Dimanche soir, la Juventus Turin, dite Vieille Dame en raison de son année de naissance (1897), a célébré son 28e titre de championne d’Italie. Non, pardon, le 30e. Non, excusez, c’est bien le 28e. Non… On pourrait persister longtemps dans la litanie. Comme le font, d’ailleurs, les quotidiens sportifs transalpins de lundi avec ces deux nombres devenus pommes de discorde nationale.

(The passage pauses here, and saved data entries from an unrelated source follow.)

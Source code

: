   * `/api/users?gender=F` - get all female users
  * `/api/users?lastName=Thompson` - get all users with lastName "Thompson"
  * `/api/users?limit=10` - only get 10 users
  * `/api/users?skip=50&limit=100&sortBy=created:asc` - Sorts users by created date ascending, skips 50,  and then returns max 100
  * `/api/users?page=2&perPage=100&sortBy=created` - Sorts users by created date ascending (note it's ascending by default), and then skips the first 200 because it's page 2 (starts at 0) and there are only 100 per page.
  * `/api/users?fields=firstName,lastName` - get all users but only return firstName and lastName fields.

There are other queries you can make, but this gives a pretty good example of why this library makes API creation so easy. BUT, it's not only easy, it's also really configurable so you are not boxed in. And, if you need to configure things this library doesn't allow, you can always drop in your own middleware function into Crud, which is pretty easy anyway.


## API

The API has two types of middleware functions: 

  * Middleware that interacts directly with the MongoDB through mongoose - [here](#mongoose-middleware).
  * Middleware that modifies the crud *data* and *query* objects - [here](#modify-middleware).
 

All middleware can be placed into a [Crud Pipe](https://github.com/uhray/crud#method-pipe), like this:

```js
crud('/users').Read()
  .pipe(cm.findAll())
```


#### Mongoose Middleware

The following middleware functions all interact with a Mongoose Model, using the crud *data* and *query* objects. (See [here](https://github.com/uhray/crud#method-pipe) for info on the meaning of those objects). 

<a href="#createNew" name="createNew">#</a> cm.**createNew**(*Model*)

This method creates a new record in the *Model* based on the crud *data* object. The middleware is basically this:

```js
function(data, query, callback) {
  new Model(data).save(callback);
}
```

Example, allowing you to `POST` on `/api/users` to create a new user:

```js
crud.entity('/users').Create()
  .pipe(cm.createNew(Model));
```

Selon qu’ils soient plutôt en faveur ou en défaveur des Bianconeri, les journaux s’en donnent à pleines colonnes. Ainsi, Tuttosport (pro-Juve) étale un 30 géant à la une, tandis que La Gazzetta dello Sport (pro-AC Milan et Inter) insiste sur le fait que «c’était le 28e Scudetto». Quant au romain (AS Rome et Lazio) Corriere dello Sport, il évite soigneusement l’écueil en se bornant à citer sans commentaire le manager général de la Juve, Giuseppe Marotta, lequel parle évidemment de 30 sacres!

Tous ces spécialistes ne savent-ils donc plus compter? En réalité, la «Vecchia Signora» a bien remporté 30 championnats sur le terrain, palmarès qui devrait lui permettre de coudre une troisième étoile sur son maillot. Seulement, deux d’entre eux lui avaient été retirés sur le tapis vert, par la justice lorsque celle-ci exhuma en 2006 la sombre affaire du Calciopoli, matches arrangés avec des arbitres achetés, où le président turinois Luciano Moggi fut impliqué jusqu’à être mis en examen. Son club sera rétrogradé en Serie B avec une pénalité de 9 points, ses Scudetti 2005 et 2006 annulés, le premier restant vacant, le second attribué au dauphin intériste. Voilà l’explication de la bataille du «28-30». Les tifosi en noir et blanc ont beau imprimer des tee-shirts estampillés «30», le nombre qui restera inscrit sur les tabelles officielles est le 28, pair et passe. Pour obtenir le 30, il faudra gagner deux fois encore à la roulette footballistique.

Un homme, au moins, se moque éperdument de cette querelle à l’italienne, le latéral suisse Stephan Lichtsteiner (28 ans), évacué sur une civière à la 22e minute du duel remporté 2-0 face à Cagliari – choc capital avec le Chilien Pinilla. Cela n’a pas empêché le premier Helvète champion d’Italie de l’après-guerre de «danser avec les autres joueurs dans le vestiaire», rapporte son coach Antonio Conte sur la chaîne Rai2. Tant mieux. La Gazzetta milanaise lui attribue même une note saisonnière moyenne de 8 sur 10, ajoutant: «Dix millions d’euros pour un arrière droit suisse, cela semblait beaucoup, mais la Juve a comblé une lacune.» Bravissimo, signor Lichtsteiner!